The interior is small, plain, and rather magical. High up on one wall are two carved stone angels, beautiful pieces of relief carving that may have originally formed part of a crucifixion scene, a fitting climax to a remarkable building. You can read more about its archaeology, history, and architecture here.
Saturday, October 27, 2007
Repton, Derbyshire
Here is a hidden marvel, a gem of Anglo-Saxon architecture that is familiar to scholars of the early history of English buildings, but not well known to non-specialists. It is the crypt of St Wystan’s church, Repton, a building with a history stretching back to the 7th century.
It’s quite unusual for a parish church to have a crypt. You usually find these underground spaces beneath large cathedrals, where they housed sacred items such as the remains of saints. Parish churches didn’t often run to such precious relics, but monasteries sometimes did, and the church at Repton began as a monastic church, and an important one, that became the burial place of the kings of the Saxon Midland kingdom of Mercia. King Ethelbald of Mercia, who died in 757, was buried here; so was King Wiglaf (died 840). When Wiglaf’s grandson Wystan was murdered, he was laid to rest here too. When Wystan was canonized, Repton became a place of pilgrimage.
To house these hallowed remains the Saxon masons built a crypt about 16 feet square.
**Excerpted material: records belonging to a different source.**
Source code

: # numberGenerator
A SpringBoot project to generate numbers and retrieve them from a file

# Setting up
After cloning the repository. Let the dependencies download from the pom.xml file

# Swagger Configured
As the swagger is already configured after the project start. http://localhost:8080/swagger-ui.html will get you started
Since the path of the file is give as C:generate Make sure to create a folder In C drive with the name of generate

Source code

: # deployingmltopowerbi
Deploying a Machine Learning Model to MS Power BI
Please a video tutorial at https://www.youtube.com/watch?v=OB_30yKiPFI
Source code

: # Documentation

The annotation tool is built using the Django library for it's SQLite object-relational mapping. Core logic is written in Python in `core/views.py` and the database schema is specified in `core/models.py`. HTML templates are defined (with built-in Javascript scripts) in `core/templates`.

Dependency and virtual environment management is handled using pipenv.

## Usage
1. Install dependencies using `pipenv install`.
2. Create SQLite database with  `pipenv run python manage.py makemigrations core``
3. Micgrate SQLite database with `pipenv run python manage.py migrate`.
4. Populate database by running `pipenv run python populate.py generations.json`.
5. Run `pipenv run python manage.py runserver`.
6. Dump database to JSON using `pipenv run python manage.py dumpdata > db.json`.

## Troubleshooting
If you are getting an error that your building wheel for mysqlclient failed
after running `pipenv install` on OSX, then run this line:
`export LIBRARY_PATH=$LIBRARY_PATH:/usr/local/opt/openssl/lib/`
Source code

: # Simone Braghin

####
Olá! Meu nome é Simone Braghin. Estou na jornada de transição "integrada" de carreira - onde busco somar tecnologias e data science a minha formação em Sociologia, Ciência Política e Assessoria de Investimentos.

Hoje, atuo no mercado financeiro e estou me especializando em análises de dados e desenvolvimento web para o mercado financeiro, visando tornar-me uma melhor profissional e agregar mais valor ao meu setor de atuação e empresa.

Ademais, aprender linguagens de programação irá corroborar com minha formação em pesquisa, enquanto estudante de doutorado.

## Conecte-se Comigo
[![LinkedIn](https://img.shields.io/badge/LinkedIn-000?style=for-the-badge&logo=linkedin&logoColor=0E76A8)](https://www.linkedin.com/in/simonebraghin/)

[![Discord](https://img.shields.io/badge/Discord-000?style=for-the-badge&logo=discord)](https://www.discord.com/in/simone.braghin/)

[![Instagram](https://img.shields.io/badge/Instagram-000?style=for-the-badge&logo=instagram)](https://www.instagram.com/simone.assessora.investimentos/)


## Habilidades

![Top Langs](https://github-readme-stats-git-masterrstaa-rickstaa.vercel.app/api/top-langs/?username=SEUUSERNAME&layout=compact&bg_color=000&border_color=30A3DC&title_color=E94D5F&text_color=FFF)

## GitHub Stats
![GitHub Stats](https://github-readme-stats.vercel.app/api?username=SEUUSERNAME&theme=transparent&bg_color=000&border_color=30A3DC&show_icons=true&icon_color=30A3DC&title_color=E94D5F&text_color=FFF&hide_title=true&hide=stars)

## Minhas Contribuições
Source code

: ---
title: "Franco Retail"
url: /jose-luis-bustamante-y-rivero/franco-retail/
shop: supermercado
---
The crypt was probably first constructed in the 7th century, but was rebuilt in the 9th century, when it took the form that it still has today – a square space with a vaulted ceiling held up by four columns, each made from a single stone and each encircled with decorative spiral bands. It’s quiet, dark, and small, but there would have been space enough for the royal tombs and the saint’s shrine, and there are two staircases so that pilgrims could file down one and up the other, in a steady one-way traffic of devotion.
Tuesday, October 23, 2007
Sudbury Hill Station, London
It’s well known now how in the early decades of the 20th century London Underground’s (later London Transport’s) head Frank Pick changed the face of London’s transport network by presiding over a ground-breaking redesign. A new typeface (designed by Edward Johnston) for the signs, the improved ‘roundel’ symbol (also by Johnston), the diagrammatic and wonderfully clear tube map (which, in its latest incarnation, still guides us around), and a remarkable series of new stations serving newly developing suburbs from Sudbury to Cockfosters were among the results.
The stations brought a very special version of modern architecture to London. It was the time when Le Corbusier’s work was becoming well known here and the Bauhaus was bringing a new rigour to design in Germany. But Frank Pick, and his architect Charles Holden, looked farther afield for inspiration. They were taken by the work of Scandinavian architects, especially Swede Gunnar Asplund, whose public buildings combined Classical proportions with an awareness of modernism and a winning use of brick. This Scandinavian influence, combined with Holden’s genius for massing and his way with materials produced a series of outstanding station buildings, the most famous of which is Arnos Grove, recently celebrated by the Guardian.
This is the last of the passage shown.